> _AIM OF THE TASK_
Nothing but an exact copy of the data should be output.
===== DATA UNDER STUDY
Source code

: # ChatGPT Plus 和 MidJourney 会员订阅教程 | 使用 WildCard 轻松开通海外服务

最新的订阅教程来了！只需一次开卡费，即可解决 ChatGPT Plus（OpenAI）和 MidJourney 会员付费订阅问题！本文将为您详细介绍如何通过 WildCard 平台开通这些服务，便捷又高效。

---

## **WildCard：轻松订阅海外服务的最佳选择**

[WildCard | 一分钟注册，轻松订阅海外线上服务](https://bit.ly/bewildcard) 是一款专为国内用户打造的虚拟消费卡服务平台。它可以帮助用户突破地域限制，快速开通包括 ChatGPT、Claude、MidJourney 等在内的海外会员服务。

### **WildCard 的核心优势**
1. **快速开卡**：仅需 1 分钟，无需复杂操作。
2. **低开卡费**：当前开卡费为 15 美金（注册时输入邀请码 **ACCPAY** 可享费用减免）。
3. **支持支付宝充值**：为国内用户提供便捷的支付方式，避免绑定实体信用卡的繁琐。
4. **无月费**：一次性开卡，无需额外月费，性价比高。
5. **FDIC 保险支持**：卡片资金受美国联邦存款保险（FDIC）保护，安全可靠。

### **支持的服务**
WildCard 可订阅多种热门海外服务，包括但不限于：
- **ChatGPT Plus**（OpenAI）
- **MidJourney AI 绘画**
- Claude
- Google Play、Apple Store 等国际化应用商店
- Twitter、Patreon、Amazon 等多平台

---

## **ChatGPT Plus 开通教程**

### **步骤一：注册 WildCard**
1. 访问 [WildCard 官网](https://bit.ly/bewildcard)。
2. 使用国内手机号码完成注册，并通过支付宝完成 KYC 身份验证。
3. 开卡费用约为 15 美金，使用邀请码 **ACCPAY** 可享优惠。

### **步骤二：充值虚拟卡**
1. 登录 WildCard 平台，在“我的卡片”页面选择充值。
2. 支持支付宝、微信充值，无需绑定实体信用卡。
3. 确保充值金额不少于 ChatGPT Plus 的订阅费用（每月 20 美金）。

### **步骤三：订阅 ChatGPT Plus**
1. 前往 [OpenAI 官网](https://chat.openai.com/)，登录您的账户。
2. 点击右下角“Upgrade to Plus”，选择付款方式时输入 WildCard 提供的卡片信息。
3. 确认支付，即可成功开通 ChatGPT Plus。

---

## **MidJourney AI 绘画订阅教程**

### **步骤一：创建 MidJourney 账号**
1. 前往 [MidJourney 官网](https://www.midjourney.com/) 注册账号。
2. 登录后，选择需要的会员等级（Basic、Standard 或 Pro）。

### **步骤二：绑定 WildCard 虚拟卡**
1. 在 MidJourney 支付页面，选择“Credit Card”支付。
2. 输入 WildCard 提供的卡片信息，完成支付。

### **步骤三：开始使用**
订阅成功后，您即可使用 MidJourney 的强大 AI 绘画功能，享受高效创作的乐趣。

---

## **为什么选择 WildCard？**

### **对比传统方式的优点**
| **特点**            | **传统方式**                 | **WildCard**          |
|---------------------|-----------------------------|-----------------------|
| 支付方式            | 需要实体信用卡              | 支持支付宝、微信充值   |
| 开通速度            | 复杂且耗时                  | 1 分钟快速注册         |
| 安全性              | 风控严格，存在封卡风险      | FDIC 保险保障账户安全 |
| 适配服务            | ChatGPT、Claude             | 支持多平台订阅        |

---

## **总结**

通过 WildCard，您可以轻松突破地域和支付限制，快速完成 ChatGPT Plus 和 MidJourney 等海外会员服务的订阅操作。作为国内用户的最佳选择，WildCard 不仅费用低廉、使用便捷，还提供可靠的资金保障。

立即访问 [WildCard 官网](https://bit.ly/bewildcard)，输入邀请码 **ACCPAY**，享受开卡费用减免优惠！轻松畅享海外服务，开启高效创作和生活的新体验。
==========
> _RESPONSE TO THIS TASK_
Source code

: # ChatGPT Plus 和 MidJourney 会员订阅教程 | 使用 WildCard 轻松开通海外服务

最新的订阅教程来了！只需一次开卡费，即可解决 ChatGPT Plus（OpenAI）和 MidJourney 会员付费订阅问题！本文将为您详细介绍如何通过 WildCard 平台开通这些服务，便捷又高效。

---

## **WildCard：轻松订阅海外服务的最佳选择**

[WildCard | 一分钟注册，轻松订阅海外线上服务](https://bit.ly/bewildcard) 是一款专为国内用户打造的虚拟消费卡服务平台。它可以帮助用户突破地域限制，快速开通包括 ChatGPT、Claude、MidJourney 等在内的海外会员服务。

### **WildCard 的核心优势**
1. **快速开卡**：仅需 1 分钟，无需复杂操作。
2. **低开卡费**：当前开卡费为 15 美金（注册时输入邀请码 **ACCPAY** 可享费用减免）。
3. **支持支付宝充值**：为国内用户提供便捷的支付方式，避免绑定实体信用卡的繁琐。
4. **无月费**：一次性开卡，无需额外月费，性价比高。
5. **FDIC 保险支持**：卡片资金受美国联邦存款保险（FDIC）保护，安全可靠。

### **支持的服务**
WildCard 可订阅多种热门海外服务，包括但不限于：
- **ChatGPT Plus**（OpenAI）
- **MidJourney AI 绘画**
- Claude
- Google Play、Apple Store 等国际化应用商店
- Twitter、Patreon、Amazon 等多平台

---

## **ChatGPT Plus 开通教程**

### **步骤一：注册 WildCard**
1. 访问 [WildCard 官网](https://bit.ly/bewildcard)。
2. 使用国内手机号码完成注册，并通过支付宝完成 KYC 身份验证。
3. 开卡费用约为 15 美金，使用邀请码 **ACCPAY** 可享优惠。

### **步骤二：充值虚拟卡**
1. 登录 WildCard 平台，在“我的卡片”页面选择充值。
2. 支持支付宝、微信充值，无需绑定实体信用卡。
3. 确保充值金额不少于 ChatGPT Plus 的订阅费用（每月 20 美金）。

### **步骤三：订阅 ChatGPT Plus**
1. 前往 [OpenAI 官网](https://chat.openai.com/)，登录您的账户。
2. 点击右下角“Upgrade to Plus”，选择付款方式时输入 WildCard 提供的卡片信息。
3. 确认支付，即可成功开通 ChatGPT Plus。

---

## **MidJourney AI 绘画订阅教程**

### **步骤一：创建 MidJourney 账号**
1. 前往 [MidJourney 官网](https://www.midjourney.com/) 注册账号。
2. 登录后，选择需要的会员等级（Basic、Standard 或 Pro）。

### **步骤二：绑定 WildCard 虚拟卡**
1. 在 MidJourney 支付页面，选择“Credit Card”支付。
2. 输入 WildCard 提供的卡片信息，完成支付。

### **步骤三：开始使用**
订阅成功后，您即可使用 MidJourney 的强大 AI 绘画功能，享受高效创作的乐趣。

---

## **为什么选择 WildCard？**

### **对比传统方式的优点**
| **特点**            | **传统方式**                 | **WildCard**          |
|---------------------|-----------------------------|-----------------------|
| 支付方式            | 需要实体信用卡              | 支持支付宝、微信充值   |
| 开通速度            | 复杂且耗时                  | 1 分钟快速注册         |
| 安全性              | 风控严格，存在封卡风险      | FDIC 保险保障账户安全 |
| 适配服务            | ChatGPT、Claude             | 支持多平台订阅        |

---

## **总结**

通过 WildCard，您可以轻松突破地域和支付限制，快速完成 ChatGPT Plus 和 MidJourney 等海外会员服务的订阅操作。作为国内用户的最佳选择，WildCard 不仅费用低廉、使用便捷，还提供可靠的资金保障。

立即访问 [WildCard 官网](https://bit.ly/bewildcard)，输入邀请码 **ACCPAY**，享受开卡费用减免优惠！轻松畅享海外服务，开启高效创作和生活的新体验。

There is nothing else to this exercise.